Distributed Elixir

When I deploy a new version of Minotaur, I will need to migrate active game processes from the existing application instance to new processes in the newly deployed instance. I’ll be trying to accomplish this using the Horde library, but Horde assumes Erlang clustering is already setup in order to use it. I am looking into libcluster to manage dynamically adding newly deployed Minotaur applications to an Erlang cluster in order to leverage the distributed features of Horde.

I am using Docker Swarm to place containers of the Minotaur application within a Docker service. Docker swarm will act as a load-balancer for traffic sent to the published port of the service. When the docker service is updated to use a different image, it will manage spinning up containers for the new image and terminating the existing containers. Docker swarm also manages the networking for the service and its containers which are automatically assigned private IP addresses. I need a way to get the IPs of the service running Minotaur containers to configure the list of hosts for an Erlang cluster.
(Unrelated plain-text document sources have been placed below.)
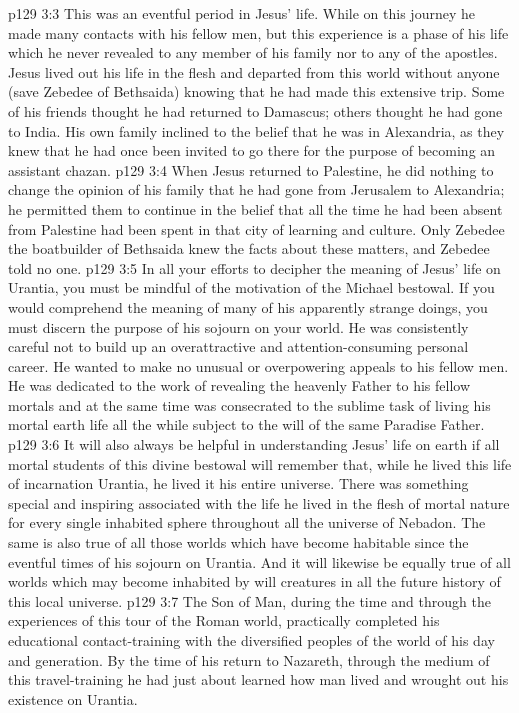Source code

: \vs p129 3:3 This was an eventful period in Jesus’ life. While on this journey he made many contacts with his fellow men, but this experience is a phase of his life which he never revealed to any member of his family nor to any of the apostles. Jesus lived out his life in the flesh and departed from this world without anyone (save Zebedee of Bethsaida) knowing that he had made this extensive trip. Some of his friends thought he had returned to Damascus; others thought he had gone to India. His own family inclined to the belief that he was in Alexandria, as they knew that he had once been invited to go there for the purpose of becoming an assistant chazan.
\vs p129 3:4 When Jesus returned to Palestine, he did nothing to change the opinion of his family that he had gone from Jerusalem to Alexandria; he permitted them to continue in the belief that all the time he had been absent from Palestine had been spent in that city of learning and culture. Only Zebedee the boatbuilder of Bethsaida knew the facts about these matters, and Zebedee told no one.
\vs p129 3:5 \pc In all your efforts to decipher the meaning of Jesus’ life on Urantia, you must be mindful of the motivation of the Michael bestowal. If you would comprehend the meaning of many of his apparently strange doings, you must discern the purpose of his sojourn on your world. He was consistently careful not to build up an overattractive and attention\hyp{}consuming personal career. He wanted to make no unusual or overpowering appeals to his fellow men. He was dedicated to the work of revealing the heavenly Father to his fellow mortals and at the same time was consecrated to the sublime task of living his mortal earth life all the while subject to the will of the same Paradise Father.
\vs p129 3:6 \pc It will also always be helpful in understanding Jesus’ life on earth if all mortal students of this divine bestowal will remember that, while he lived this life of incarnation  Urantia, he lived it  his entire universe. There was something special and inspiring associated with the life he lived in the flesh of mortal nature for every single inhabited sphere throughout all the universe of Nebadon. The same is also true of all those worlds which have become habitable since the eventful times of his sojourn on Urantia. And it will likewise be equally true of all worlds which may become inhabited by will creatures in all the future history of this local universe.
\vs p129 3:7 \pc The Son of Man, during the time and through the experiences of this tour of the Roman world, practically completed his educational contact\hyp{}training with the diversified peoples of the world of his day and generation. By the time of his return to Nazareth, through the medium of this travel\hyp{}training he had just about learned how man lived and wrought out his existence on Urantia.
I found an article which explains that there is an undocumented cluster strategy in the libcluter source code which can be used to poll the Docker swarm DNS service to obtain a list of addresses within a service. The article example uses Distillery to create an Elixir release which was a common strategy at the time when the article was written 5 years ago. As of Elixir v1.9, most of the functionality that Distillery provided has been rolled into Mix, the official build tool that ships with Elixir. A already have mix release configured in the Dockerfile for Minotaur so I can ignore any Distillery specific references in the article.

Do I need this dependency?

As I am editing my mix.exs file to add libcluster as a dependency, I notice dns_cluster in the list. I remember adding this as part of upgrading Phoenix from 1.6 to 1.7 a month ago, but I didn’t really investigate what it was doing for me. I figured if it was being shipped by default in the latest Phoenix version, it must be needed. Investigating what this library can do for me, I find an ElixirConf talk by Phoenix creator Chris McCord that includes a section explaining why this library is shipped with Phoenix by default. Apparently it was added to lower the barrier to entry to get started with clustering which users would avoid in favor of a dependency on Redis which is more familiar than the Elixir primitives.

Can this library do what I’m trying to achieve with libcluster? I can see dns_cluster is already used in Minotaur’s application supervision tree, but unless a DNS query is configured, it will will fallback to do nothing.

{DNSCluster, query: Application.get_env(:minotaur, :dns_cluster_query) || :ignore}

Checking the app’s config/runtime.exs file, I see it is already configured to accept the query as a runtime environment variable.

config :minotaur, :dns_cluster_query, System.get_env("DNS_CLUSTER_QUERY")

Git blame shows that I added this line during the Phoenix upgrade, but I paid little attention to what it was for at the time. At least I now know what it does and I’ll probably be glad I went through the effort if all I need to do is plug in an environment variable at runtime!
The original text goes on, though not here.